Exercise description: Repeat the records below exactly, beginning at the first line and finishing with the line that contains "[Acrobatics](../skills/acrobatics.md#_acrobatics) +1 (+9".

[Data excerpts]
┄┄┄┄┄┄

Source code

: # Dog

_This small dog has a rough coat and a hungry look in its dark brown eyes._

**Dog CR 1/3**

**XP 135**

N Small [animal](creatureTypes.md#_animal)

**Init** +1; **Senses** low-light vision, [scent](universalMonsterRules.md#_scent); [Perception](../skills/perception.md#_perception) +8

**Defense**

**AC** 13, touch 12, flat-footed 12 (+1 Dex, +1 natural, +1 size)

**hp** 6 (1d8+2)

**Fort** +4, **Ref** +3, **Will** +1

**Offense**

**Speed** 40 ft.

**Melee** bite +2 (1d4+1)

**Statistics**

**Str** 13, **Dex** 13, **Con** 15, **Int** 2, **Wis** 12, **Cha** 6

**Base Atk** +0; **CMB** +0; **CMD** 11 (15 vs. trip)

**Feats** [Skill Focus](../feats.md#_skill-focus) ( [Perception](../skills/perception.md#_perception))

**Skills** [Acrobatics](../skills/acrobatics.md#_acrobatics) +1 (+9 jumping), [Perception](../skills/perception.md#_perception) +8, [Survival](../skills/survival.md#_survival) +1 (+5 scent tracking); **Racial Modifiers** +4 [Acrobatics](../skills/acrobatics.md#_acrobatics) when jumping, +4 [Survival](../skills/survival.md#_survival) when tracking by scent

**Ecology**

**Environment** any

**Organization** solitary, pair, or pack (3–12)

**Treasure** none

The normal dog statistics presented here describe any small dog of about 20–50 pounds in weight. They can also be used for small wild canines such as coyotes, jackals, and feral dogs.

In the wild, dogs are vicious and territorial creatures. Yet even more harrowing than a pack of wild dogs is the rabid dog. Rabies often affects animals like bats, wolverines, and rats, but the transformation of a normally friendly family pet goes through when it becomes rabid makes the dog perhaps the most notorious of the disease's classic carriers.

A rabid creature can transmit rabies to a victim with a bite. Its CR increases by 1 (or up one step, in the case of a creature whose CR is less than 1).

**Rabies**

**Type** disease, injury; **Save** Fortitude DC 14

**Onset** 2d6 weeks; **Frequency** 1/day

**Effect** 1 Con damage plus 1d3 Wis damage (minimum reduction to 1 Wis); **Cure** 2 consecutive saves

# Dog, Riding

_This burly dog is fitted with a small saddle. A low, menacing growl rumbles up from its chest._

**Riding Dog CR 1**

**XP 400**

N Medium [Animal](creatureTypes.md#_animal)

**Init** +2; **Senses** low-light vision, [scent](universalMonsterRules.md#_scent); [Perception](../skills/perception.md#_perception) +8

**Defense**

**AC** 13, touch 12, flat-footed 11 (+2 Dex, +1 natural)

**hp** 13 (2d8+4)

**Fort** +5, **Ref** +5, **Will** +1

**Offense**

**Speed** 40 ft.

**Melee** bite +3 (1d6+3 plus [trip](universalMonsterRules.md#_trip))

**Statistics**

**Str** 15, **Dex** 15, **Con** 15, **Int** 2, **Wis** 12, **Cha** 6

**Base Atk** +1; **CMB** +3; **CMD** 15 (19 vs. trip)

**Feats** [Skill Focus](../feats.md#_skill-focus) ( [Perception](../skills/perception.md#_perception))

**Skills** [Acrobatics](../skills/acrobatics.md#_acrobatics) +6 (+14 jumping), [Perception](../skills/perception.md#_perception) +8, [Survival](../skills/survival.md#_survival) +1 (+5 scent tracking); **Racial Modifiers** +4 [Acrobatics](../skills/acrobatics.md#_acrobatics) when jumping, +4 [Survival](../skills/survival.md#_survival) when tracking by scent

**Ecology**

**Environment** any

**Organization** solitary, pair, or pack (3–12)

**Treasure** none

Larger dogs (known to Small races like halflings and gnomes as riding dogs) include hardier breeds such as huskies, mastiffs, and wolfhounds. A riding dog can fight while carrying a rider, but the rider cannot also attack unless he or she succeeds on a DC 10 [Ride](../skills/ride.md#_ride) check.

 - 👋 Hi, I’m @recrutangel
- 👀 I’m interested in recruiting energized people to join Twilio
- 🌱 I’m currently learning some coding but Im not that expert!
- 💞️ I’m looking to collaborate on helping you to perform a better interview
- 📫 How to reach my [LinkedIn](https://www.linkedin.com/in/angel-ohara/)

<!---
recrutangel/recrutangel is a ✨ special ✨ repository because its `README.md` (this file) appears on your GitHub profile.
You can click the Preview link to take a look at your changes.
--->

┄┄┄┄┄┄

Output below:
Source code

: # Dog

_This small dog has a rough coat and a hungry look in its dark brown eyes._

**Dog CR 1/3**

**XP 135**

N Small [animal](creatureTypes.md#_animal)

**Init** +1; **Senses** low-light vision, [scent](universalMonsterRules.md#_scent); [Perception](../skills/perception.md#_perception) +8

**Defense**

**AC** 13, touch 12, flat-footed 12 (+1 Dex, +1 natural, +1 size)

**hp** 6 (1d8+2)

**Fort** +4, **Ref** +3, **Will** +1

**Offense**

**Speed** 40 ft.

**Melee** bite +2 (1d4+1)

**Statistics**

**Str** 13, **Dex** 13, **Con** 15, **Int** 2, **Wis** 12, **Cha** 6

**Base Atk** +0; **CMB** +0; **CMD** 11 (15 vs. trip)

**Feats** [Skill Focus](../feats.md#_skill-focus) ( [Perception](../skills/perception.md#_perception))

**Skills** [Acrobatics](../skills/acrobatics.md#_acrobatics) +1 (+9 jumping), [Perception](../skills/perception.md#_perception) +8, [Survival](../skills/survival.md#_survival) +1 (+5 scent tracking); **Racial Modifiers** +4 [Acrobatics](../skills/acrobatics.md#_acrobatics) when jumping, +4 [Survival](../skills/survival.md#_survival) when tracking by scent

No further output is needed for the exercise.